一方、自分で印鑑店を選ぶ場合は、書体や印材の種類をより幅広く選べるほか、実店舗であれば仕上がりを見てから受け取れるという違いがあります。ただし注文から受け取りまでの日数は店ごとに異なるため、法務局へ登記書類を出すタイミングに間に合うよう、余裕をもって発注日を決める必要があります。急いで会社設立を進めたい人は、画面内で買って代金の振込までを一本化したほうが、進行の管理はしやすくなります。
価格だけを比べると柘の4,980円が最も安く見えますが、街の印鑑店にはこれより安い印材を扱っている店もあります。逆に彫刻の書体や耐久性にこだわりたい人は、専門店で自分の希望を伝えながら選ぶ方法のほうが向いています。どちらを選ぶかは価格・材質・手間のどれを優先するかで変わります。

個人の実印・証明書も欠かせない場面
会社の印鑑とは別に、発起人・設立時代表取締役になる自分自身の実印と、それにもとづく証明書も必要です。法務局が公開している添付書面の一覧によれば、取締役会を設置する株式会社の発起設立では、定款のほかに設立時取締役等の選任および本店所在場所の決議書、発起人の同意書、この代表者になる人の就任承諾書、そしてその人が用意する印鑑証明書などが必要とされています(法務局「株式会社設立登記申請書(取締役会設置会社の発起設立)」、更新日2020年3月16日、確認日2026年8月20日)。取締役会を置かない会社では組み合わせが異なるため、自社の機関設計に合わせて確認してください。
この証明書は、住んでいる市区町村にあらかじめ自分の実印を登録していなければ受け取れません。まだ登録していない場合は、会社設立の手続きを進める前に、住民票がある市区町村の窓口で済ませておく必要があります(一例として世田谷区「印鑑登録を申請する(本人申請)」では、登録できる印鑑の大きさなどの条件が案内されています。確認日2026年8月20日)。この登録そのものはマネーフォワードの画面では代行されないため、窓口へは自分で出向くことになります。

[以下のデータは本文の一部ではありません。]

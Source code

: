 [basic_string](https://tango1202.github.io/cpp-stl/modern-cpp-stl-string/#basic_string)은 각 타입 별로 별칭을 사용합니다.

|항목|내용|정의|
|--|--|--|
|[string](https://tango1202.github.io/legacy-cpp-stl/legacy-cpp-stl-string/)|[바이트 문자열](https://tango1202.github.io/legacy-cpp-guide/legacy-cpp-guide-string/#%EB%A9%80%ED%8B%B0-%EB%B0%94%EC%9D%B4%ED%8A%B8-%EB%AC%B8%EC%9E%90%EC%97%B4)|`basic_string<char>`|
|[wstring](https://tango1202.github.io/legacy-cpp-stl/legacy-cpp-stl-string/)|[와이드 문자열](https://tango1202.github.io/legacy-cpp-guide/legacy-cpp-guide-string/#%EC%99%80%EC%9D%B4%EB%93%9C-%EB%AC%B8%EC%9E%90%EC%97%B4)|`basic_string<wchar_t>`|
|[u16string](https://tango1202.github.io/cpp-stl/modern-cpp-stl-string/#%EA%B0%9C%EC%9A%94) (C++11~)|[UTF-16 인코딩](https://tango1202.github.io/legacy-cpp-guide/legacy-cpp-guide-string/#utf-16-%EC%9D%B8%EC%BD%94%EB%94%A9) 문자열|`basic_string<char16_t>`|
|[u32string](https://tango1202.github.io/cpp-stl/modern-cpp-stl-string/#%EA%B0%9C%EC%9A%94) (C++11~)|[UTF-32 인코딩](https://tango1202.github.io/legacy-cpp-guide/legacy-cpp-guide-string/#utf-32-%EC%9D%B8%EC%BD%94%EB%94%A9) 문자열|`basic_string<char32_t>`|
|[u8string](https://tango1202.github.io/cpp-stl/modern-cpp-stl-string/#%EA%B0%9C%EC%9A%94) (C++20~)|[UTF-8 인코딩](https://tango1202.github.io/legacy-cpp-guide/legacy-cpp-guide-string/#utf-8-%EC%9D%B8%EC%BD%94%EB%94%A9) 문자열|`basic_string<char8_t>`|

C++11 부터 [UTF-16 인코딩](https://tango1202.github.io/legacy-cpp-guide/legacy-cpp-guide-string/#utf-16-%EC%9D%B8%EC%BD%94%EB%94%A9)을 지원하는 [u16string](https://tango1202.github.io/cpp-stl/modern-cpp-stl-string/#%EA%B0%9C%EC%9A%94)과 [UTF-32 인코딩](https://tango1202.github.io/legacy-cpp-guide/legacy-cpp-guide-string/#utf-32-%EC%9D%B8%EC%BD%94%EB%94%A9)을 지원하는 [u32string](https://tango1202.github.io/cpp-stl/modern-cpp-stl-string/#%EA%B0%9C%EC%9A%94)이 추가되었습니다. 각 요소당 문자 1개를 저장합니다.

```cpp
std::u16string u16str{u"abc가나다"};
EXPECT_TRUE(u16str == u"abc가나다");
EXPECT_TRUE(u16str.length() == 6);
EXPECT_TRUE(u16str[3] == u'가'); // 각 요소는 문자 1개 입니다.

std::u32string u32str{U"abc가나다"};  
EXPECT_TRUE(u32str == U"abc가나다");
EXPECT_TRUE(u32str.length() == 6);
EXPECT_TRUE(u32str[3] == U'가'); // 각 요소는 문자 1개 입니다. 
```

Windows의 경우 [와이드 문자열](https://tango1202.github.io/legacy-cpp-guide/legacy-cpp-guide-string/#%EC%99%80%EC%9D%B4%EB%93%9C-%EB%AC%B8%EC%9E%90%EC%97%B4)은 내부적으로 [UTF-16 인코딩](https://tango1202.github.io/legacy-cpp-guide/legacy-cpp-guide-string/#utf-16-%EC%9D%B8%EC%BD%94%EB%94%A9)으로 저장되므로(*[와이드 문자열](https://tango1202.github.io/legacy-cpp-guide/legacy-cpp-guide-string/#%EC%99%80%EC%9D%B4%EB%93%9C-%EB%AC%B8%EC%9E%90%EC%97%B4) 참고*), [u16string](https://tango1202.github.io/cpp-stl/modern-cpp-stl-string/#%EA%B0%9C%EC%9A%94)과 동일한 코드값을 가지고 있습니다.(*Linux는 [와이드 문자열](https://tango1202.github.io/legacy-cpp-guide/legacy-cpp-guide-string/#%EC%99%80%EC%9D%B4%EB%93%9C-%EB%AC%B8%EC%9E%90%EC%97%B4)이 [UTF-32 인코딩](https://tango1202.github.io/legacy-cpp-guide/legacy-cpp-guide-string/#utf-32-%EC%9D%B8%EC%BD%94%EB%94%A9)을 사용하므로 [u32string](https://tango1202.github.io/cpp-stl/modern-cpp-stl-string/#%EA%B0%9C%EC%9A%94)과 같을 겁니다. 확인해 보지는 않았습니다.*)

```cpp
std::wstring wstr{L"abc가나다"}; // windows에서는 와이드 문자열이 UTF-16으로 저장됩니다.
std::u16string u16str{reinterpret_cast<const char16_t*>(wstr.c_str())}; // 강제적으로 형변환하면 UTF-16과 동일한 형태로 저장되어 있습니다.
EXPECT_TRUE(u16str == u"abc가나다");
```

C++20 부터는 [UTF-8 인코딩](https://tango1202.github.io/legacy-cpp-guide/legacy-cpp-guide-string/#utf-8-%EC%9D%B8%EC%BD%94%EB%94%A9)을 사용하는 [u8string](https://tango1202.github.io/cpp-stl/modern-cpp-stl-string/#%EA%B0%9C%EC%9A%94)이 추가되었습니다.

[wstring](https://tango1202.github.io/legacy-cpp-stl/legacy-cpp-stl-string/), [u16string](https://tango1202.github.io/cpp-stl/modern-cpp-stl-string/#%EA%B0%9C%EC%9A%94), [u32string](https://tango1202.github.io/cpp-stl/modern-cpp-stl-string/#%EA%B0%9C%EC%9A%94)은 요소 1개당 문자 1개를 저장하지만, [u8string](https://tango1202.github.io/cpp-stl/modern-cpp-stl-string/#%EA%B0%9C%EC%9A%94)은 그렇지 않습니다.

発起人が複数いる会社では、代表者になる人だけでなく、定款に押印する発起人全員分の実印と証明書がいる場合があります。誰の分が必要になるかは会社の機関設計によって変わるため、法務局の一覧を確認しながら、自社に必要な人数分を洗い出しておくと手戻りが減ります。


法務局へ実印を届け出る「改印届書」という書式
実印を法務局へ提出するための書式として、改印届書が用意されています。法務局が公開している記載例では、会社名・本店所在地・印鑑提出者(代表取締役など)の氏名・住所といった項目に加え、届け出る印鑑を押す欄が設けられています(法務局「印鑑(改印)届書 記載例(株式会社)」、確認日2026年8月20日)。この書式に押した印影が、以後その会社の実印として登記所に記録されます。
この届出の要否や具体的な手続き方法は、申請の方法や会社ごとの状況によって扱いが変わり得るため、この記事で一律に断定することはしません。実際に届け出るかどうかを判断する際は、様式や記載例を法務局のページで確かめたうえで、管轄の法務局や司法書士に相談する材料としてください。マネーフォワードの画面では、この書式そのものの作成は扱っておらず、Step2で用意した印鑑を、提出書類とあわせて自分で扱う工程になります。

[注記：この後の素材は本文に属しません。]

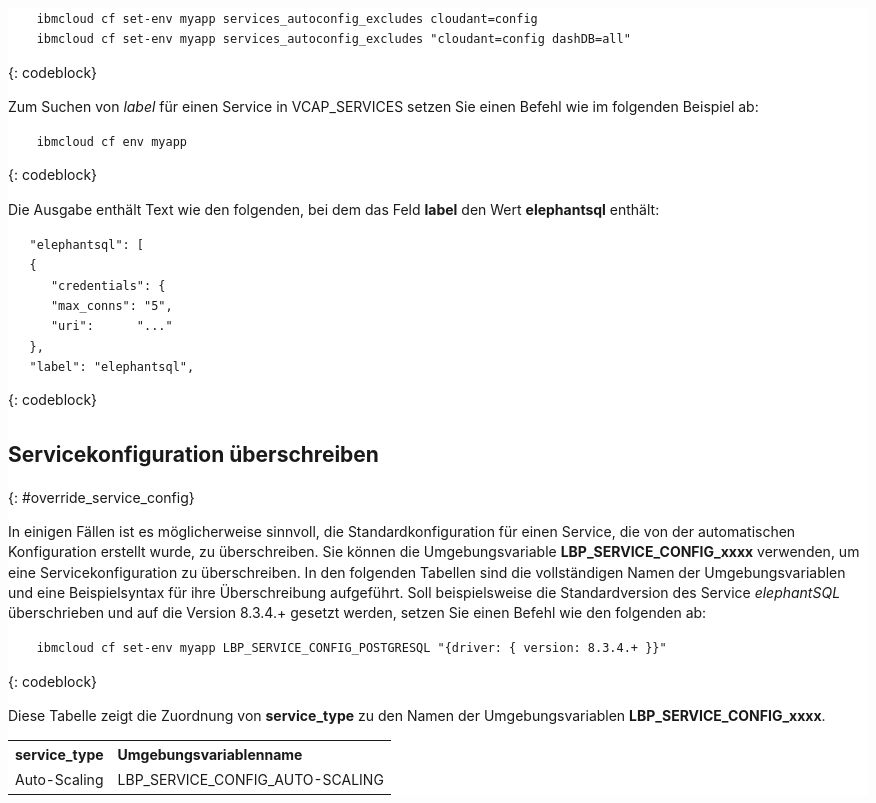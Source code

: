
 ```
    ibmcloud cf set-env myapp services_autoconfig_excludes cloudant=config
    ibmcloud cf set-env myapp services_autoconfig_excludes "cloudant=config dashDB=all"
```
{: codeblock}

Zum Suchen von *label* für einen Service in VCAP_SERVICES setzen Sie einen Befehl wie im folgenden Beispiel ab:

```
    ibmcloud cf env myapp
```
{: codeblock}

Die Ausgabe enthält Text wie den folgenden, bei dem das Feld **label** den Wert **elephantsql** enthält:

```
   "elephantsql": [
   {
      "credentials": {
      "max_conns": "5",
      "uri":      "..."
   },
   "label": "elephantsql",

```
{: codeblock}

## Servicekonfiguration überschreiben
{: #override_service_config}

In einigen Fällen ist es möglicherweise sinnvoll, die Standardkonfiguration für einen Service, die von der automatischen Konfiguration erstellt wurde, zu überschreiben.
Sie können die Umgebungsvariable **LBP_SERVICE_CONFIG_xxxx** verwenden, um eine Servicekonfiguration zu überschreiben. In den folgenden Tabellen sind die vollständigen Namen der Umgebungsvariablen und eine Beispielsyntax für ihre Überschreibung aufgeführt.  Soll beispielsweise die Standardversion des Service *elephantSQL* überschrieben und auf die Version 8.3.4.+ gesetzt werden, setzen Sie einen Befehl wie den folgenden ab:

```
    ibmcloud cf set-env myapp LBP_SERVICE_CONFIG_POSTGRESQL "{driver: { version: 8.3.4.+ }}"
```
{: codeblock}

Diese Tabelle zeigt die Zuordnung von **service_type** zu den Namen der Umgebungsvariablen **LBP_SERVICE_CONFIG_xxxx**.

<table>
<tr>
<th align="left">service_type</th>
<th align="left">Umgebungsvariablenname</th>
</tr>

<tr>
<td>Auto-Scaling</td>
<td>LBP_SERVICE_CONFIG_AUTO-SCALING</td>
</tr>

実印は、登記完了後に法人代表者として取得できる印鑑証明とセットで使う場面が多い印鑑です。銀行口座の開設や、不動産の賃貸借契約など、法人としての重要な契約の場面でこの証明の提出を求められることがあります。取引先や金融機関ごとに必要な通数や有効期限の考え方が異なるため、提出を求められた時点で法務局から最新の発行分を取り直す前提で予定を組んでください。

印鑑購入費用は、会社設立の基本費用に含まれない
マネーフォワード公式ページ「会社設立のご利用料金」が示す、クラウド会社設立を利用した場合の合計17.2万円という金額には、印鑑の購入費用が入っていません。内訳は定款作成手数料・印紙代0.5万円、定款認証1.7万円、登録免許税15万円、設立手数料0円で構成されており、印鑑を注文する場合は、Step2で選んだ4,980円〜33,340円がこの金額とは別に発生します。登録免許税は資本金の額の1000分の7(0.7%)で計算し、この金額が15万円に満たないときは15万円になるという下限のある税金で、資本金額がおよそ2,143万円を超えると15万円より高くなります(中小企業庁「会社設立時の登録免許税の軽減について」、確認日2026年8月20日)。

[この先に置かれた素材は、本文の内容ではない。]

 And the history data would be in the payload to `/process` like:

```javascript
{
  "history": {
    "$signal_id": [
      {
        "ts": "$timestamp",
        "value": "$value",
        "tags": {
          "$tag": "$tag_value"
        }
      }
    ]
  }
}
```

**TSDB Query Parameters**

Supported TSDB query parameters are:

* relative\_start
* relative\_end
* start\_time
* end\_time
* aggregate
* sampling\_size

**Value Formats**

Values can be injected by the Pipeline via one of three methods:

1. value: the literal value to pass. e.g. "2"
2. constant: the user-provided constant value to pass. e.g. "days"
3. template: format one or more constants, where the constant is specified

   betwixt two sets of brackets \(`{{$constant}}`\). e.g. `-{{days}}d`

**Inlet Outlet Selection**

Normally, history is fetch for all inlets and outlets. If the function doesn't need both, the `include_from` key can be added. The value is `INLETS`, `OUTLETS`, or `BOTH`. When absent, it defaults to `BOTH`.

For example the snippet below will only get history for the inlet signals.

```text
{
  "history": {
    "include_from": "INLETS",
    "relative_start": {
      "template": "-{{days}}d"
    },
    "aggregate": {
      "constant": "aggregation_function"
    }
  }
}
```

つまり柘を選んだ場合の目安は17.2万円に4,980円を足した額、チタンを選んだ場合は17.2万円に33,340円を足した額という計算になります。この場で買わず印鑑店に自分で発注する場合も、支払う代金は同じくこの基本費用の外側にある出費です。会社設立にかかる総費用を見積もるときは、この内訳と印鑑代とを別枠として足し合わせる必要があります。
印鑑代を含めても、資本金の額の1000分の7(0.7%)で計算した登録免許税が15万円に満たない場合の下限そのものは変わりません。資本金額を高く設定するほど登録免許税も上がるため、印鑑にかける金額と資本金額は本来別の判断軸です。なお、産業競争力強化法にもとづく市区町村の創業支援等事業の認定を受けた創業者には0.35%相当への軽減特例もありますが、通常の会社設立では適用されません(中小企業庁の同ページより)。開業資金の総額を考えるときは、印鑑代もあわせて資金計画に組み込んでおくと、後から不足に気づく事態を避けられます。


まとめ:3種類の印鑑を使い始めるタイミング
ここまで見てきた印鑑まわりの工程を振り返ると、マネーフォワードの画面のなかで終わるのは、Step2で柘・黒水牛・チタンから印材を選んで注文するところまでです。会社実印にまつわる法務局への届出手続き、自分の実印の登録、法人口座を開設するときの銀行印の届出は、いずれも画面の外で自分が窓口とやり取りする工程として残ります。銀行口座を開設する各金融機関は、開設時の提出書類の中に届出印を含めて案内しており、申し込みと同じタイミングで銀行印を用意しておく段取りになります。
角印は登記が完了してから、請求書や領収書を発行する場面で使い始めるのが一般的です。銀行印は法人口座を開く窓口で提出し、実印は登記申請の書類に押印する形で先に使うことになります。会社設立を自分で進める際は、3種類の印鑑をどの工程で・どの順番で使うのかを先に把握しておくと、印鑑を選ぶ画面で迷わずに済みます。印鑑にかかる費用は4,980円〜33,340円の幅があり、基本費用17.2万円の外側で発生する点も、資金計画の項目に加えてください。
印鑑まわりだけを取り出しても、自分でやる部分とツールの中で完結する部分がこれだけ分かれます。会社設立の他の工程も同じように、画面に任せられる範囲と、自分で動く範囲(公証役場・法務局・金融機関の窓口など)を先に切り分けておくと、途中で手が止まりにくくなります。